Naujaat diamond exploration project aims for quality over quantity
North Arrow Minerals began exploring in the area in 2014 and is encouraged by high quality diamond samples
North Arrow Minerals is encouraged by the diamond samples it's extracted from an exploration project nine kilometres from Naujaat, Nunavut.
The company started exploration there in 2014, and last year did a significant amount of sampling to help determine if the Naujaat diamond exploration project could become a mine.
Ken Armstrong, the company's president and CEO, says they'll know more once all the results from the sampling are in, but for the moment they're pinning their hopes on finding more of the high value orange-yellow diamonds found in previous samples.
"It's a really unique colour and it's the main thing that's keeping us interested in evaluating this project, if there's enough of those yellow diamonds and enough of them have the kind of quality of the ones that we had polished, they could really make this deposit work," Armstrong said.

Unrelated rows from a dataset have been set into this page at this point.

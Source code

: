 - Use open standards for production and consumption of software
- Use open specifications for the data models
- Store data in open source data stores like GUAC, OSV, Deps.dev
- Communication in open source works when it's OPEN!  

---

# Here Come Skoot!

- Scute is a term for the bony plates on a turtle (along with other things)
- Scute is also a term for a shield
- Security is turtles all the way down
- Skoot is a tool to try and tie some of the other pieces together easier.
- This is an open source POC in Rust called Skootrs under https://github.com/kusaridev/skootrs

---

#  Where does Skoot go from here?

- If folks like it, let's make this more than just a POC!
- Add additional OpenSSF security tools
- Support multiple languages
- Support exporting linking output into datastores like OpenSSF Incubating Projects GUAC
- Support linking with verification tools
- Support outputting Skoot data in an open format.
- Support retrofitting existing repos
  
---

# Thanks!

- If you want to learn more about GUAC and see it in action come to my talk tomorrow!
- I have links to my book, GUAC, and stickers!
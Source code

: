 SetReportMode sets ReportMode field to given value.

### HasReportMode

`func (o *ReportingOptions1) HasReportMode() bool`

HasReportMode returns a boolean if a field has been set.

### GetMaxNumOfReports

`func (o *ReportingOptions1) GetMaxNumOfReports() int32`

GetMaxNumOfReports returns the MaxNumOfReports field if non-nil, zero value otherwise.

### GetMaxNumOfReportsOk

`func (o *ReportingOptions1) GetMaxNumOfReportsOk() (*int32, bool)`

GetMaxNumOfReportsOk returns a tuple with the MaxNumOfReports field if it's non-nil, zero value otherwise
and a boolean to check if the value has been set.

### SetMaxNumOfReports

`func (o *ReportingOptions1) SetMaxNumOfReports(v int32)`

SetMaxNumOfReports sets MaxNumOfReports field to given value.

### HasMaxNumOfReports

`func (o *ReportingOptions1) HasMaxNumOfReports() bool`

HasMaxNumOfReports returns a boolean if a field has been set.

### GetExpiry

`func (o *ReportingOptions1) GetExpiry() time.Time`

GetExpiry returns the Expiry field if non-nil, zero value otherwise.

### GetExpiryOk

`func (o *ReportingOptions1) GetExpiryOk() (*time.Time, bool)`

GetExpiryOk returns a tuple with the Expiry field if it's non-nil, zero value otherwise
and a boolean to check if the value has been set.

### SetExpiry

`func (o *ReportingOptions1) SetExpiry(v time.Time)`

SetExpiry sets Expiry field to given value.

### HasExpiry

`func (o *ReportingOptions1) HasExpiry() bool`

He says it's very rare that a diamond deposit is mined with the intent of pulling out fancy coloured stones — he says usually they're a happy accident — but in this case they're considering it because their value might be enough to justify the cost of a mine.
This focus on quality when it comes to this deposit is because current sampling shows the quantity of diamonds to be on the low side.
Armstrong estimates that at this site there might be 30 to 50 carats of diamonds per 100 tonnes of kimberlite. That's much lower than Peregrine's Chidliak Project near Iqaluit, which is estimating in excess of a carat and a half per tonne, but he says it's not far off the amount that the De Beers Victor Mine in Ontario is pulling out of the ground.
He says the De Beers mine in Northern Ontario has been successful because the mined stones are worth a lot.
To determine if the Naujaat project has the same legs, he says the company will need to collect a much larger sample than it has in the past — around 2,000 carats.
This sampling will require new permits and between $15 million to $20 million of investment.
The final results from the 2017 samples are expected in the next eight weeks, if they continue to be promising the company will be looking at ways to find the necessary money.
Armstrong expects the next phase of sampling to take two to three years.